Teve então orgulho do seu filho, desejou que aldeia o conhecessem. Cristóvão crescia sempre – e era já, antes dos dez anos, como um homem de grande corpo e de grande força, que conservasse, na face lisa e sem barba nem penugem, a candidez de uma criança, alta apenas como uma sebe. Um cabelo ruivo e encaracolado, que lhe nascia nas sobrancelhas cerradas, cobria-lhe a cabeça pequenina, como um barrete muito justo de lã de carneiro, até o pescoço, onde os músculos tinham a saliência, a rijeza, a amplidão dos de um touro. A boca larga constantemente se alargava mais num sorrir para tudo, de candidez e pasmo. E os seus olhinhos, pequeninos como contas azuis, tinham uma doçura que se derramava, em redor, como uma carícia vagarosa e compassiva. Todos os seus vastos membros se moviam com uma lentidão tímida: e, mesmo para descer à fonte ou contornar a sebe da horta, se acostumara a trazer um bordão, a que apoiava, quando parado, as duas mãos enormes, e por cima o queixo pesado, marcado com uma cova funda. De uma peça de camelão azul, que o pai há muito guardava na arca, o alfaiate dos pajens do castelo talhara-lhe um capuz de romeira, e um gibão direito como um saco que, franzido na cinta por uma tira de couro, caía em pregas longas e grossas sobre as botas escarlates, com relevos cosidos de cordovão amarelo. E, assim enroupado e limpo como um filho de mercador, o levava o pai todos os domingos, sorrindo de orgulho, pelos caminhos, à missa na aldeia.

Cristóvão penetrava na velha igreja, de muros severos como os de uma cidadela, com um enleio, um medo vago. Ele sabia que aquela alta casa de pedra, com lâmpadas que rebrilhavam, era de Deus Nosso Senhor, que tinha uma assim em cada aldeia, onde, nos dias quietos e silenciosos em que não se trabalhava, o povo, vestido de panos novos, o vinha visitar e louvar. E desde o domingo de Maio, em que ele descera da cabana, através dos campos verdes, entre as sebes de madressilvas, para ouvir a sua primeira missa, sempre aquela casa de Deus Nosso Senhor deixara, na sua alma simples, o terror de um lugar muito rico, muito triste, e todo cheio de mistério. Uma grande sombra fria caía das abóbadas escuras.
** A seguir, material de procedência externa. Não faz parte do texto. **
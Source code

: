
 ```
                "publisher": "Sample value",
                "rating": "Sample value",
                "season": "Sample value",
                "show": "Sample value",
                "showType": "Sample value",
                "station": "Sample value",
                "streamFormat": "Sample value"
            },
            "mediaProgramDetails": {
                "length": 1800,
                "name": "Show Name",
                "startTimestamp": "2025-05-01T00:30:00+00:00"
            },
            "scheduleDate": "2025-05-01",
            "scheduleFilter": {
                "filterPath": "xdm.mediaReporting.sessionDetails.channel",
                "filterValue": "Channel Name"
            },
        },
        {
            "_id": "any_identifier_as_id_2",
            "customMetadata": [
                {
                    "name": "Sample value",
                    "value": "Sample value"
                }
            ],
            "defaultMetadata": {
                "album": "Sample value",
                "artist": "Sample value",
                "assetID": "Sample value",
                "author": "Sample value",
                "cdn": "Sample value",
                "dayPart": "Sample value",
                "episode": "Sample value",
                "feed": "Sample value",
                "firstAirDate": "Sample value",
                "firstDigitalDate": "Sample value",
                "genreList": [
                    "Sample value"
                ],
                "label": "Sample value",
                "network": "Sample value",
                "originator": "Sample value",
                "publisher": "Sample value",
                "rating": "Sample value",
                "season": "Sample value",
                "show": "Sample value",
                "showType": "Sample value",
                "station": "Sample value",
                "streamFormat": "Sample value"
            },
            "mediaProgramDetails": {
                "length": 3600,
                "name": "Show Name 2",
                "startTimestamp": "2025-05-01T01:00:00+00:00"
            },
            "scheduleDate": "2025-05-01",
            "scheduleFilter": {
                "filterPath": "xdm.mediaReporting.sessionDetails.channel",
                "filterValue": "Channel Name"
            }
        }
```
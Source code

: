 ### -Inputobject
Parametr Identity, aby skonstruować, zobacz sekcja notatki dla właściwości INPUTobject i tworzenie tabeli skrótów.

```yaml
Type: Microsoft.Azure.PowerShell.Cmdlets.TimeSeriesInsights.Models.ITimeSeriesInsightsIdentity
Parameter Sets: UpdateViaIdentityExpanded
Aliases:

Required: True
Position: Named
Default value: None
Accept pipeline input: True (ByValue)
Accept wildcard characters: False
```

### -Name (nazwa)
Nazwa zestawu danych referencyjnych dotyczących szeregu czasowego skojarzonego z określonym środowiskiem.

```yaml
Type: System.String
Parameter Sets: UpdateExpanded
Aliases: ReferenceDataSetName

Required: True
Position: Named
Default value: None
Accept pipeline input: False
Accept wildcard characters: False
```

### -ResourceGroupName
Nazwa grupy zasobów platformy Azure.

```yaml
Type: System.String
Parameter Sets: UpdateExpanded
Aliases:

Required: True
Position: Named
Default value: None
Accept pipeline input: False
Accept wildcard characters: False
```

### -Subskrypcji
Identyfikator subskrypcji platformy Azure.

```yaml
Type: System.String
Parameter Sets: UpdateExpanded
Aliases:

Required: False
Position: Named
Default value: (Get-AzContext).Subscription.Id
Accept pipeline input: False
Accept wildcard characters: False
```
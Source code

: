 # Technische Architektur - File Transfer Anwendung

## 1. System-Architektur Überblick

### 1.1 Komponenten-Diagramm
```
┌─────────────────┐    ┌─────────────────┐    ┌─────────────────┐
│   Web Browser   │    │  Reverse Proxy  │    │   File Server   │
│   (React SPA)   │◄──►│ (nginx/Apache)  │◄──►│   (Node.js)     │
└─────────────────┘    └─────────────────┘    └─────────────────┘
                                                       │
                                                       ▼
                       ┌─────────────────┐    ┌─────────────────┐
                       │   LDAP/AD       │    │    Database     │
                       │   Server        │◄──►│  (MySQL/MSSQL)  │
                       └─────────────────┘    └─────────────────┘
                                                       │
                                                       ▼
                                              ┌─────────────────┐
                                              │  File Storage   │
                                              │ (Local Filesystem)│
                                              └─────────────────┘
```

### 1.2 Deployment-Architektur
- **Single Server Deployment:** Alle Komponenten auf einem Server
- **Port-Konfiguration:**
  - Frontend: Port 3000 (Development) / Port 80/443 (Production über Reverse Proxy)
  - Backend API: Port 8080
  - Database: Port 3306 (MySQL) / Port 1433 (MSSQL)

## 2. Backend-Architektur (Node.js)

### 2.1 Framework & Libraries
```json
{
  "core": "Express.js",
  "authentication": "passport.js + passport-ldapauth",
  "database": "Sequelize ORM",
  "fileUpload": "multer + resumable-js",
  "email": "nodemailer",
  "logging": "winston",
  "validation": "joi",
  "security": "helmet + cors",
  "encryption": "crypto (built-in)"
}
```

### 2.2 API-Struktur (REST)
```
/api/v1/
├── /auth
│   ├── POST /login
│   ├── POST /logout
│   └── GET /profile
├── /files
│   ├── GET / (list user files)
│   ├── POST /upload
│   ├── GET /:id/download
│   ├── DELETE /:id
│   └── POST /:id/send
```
Todas as imagens, sobre os altares, lívidas, emaciadas, pareciam sofrer: - o moço nu que torcia o corpo amarrado a uma árvore, e trespassado de flechas; a rainha, tão triste, sob a sua coroa de ouro, e no seu manto de cetim, com o coração varado por sete espadas; o monge, com um resplendor de prata, que mostrava as chagas das mãos abertas. Em tocheiros de ouro lavrado ardiam longos lumes de tristeza. Panos de veludo, de seda, com recamos rebrilhantes, tapavam recantos de onde por vezes saía como o murmúrio de um gemido. Toda a multidão dobrava para as lajes as faces cheias de um pensar triste. E a faixa de luz de uma fenda, aberta na muralha, alumiava a melancolia maior, o Homem pregado numa cruz com pregos, com sangue vivo nos joelhos, no peito, nos pés, que erguia a face atormentada para o Céu e parecia chamar, num abandono. E assim, pois, era a casa do Senhor, cheia de ouros, de sangue que escorria, de veludos magníficos, de tristeza e de mudez!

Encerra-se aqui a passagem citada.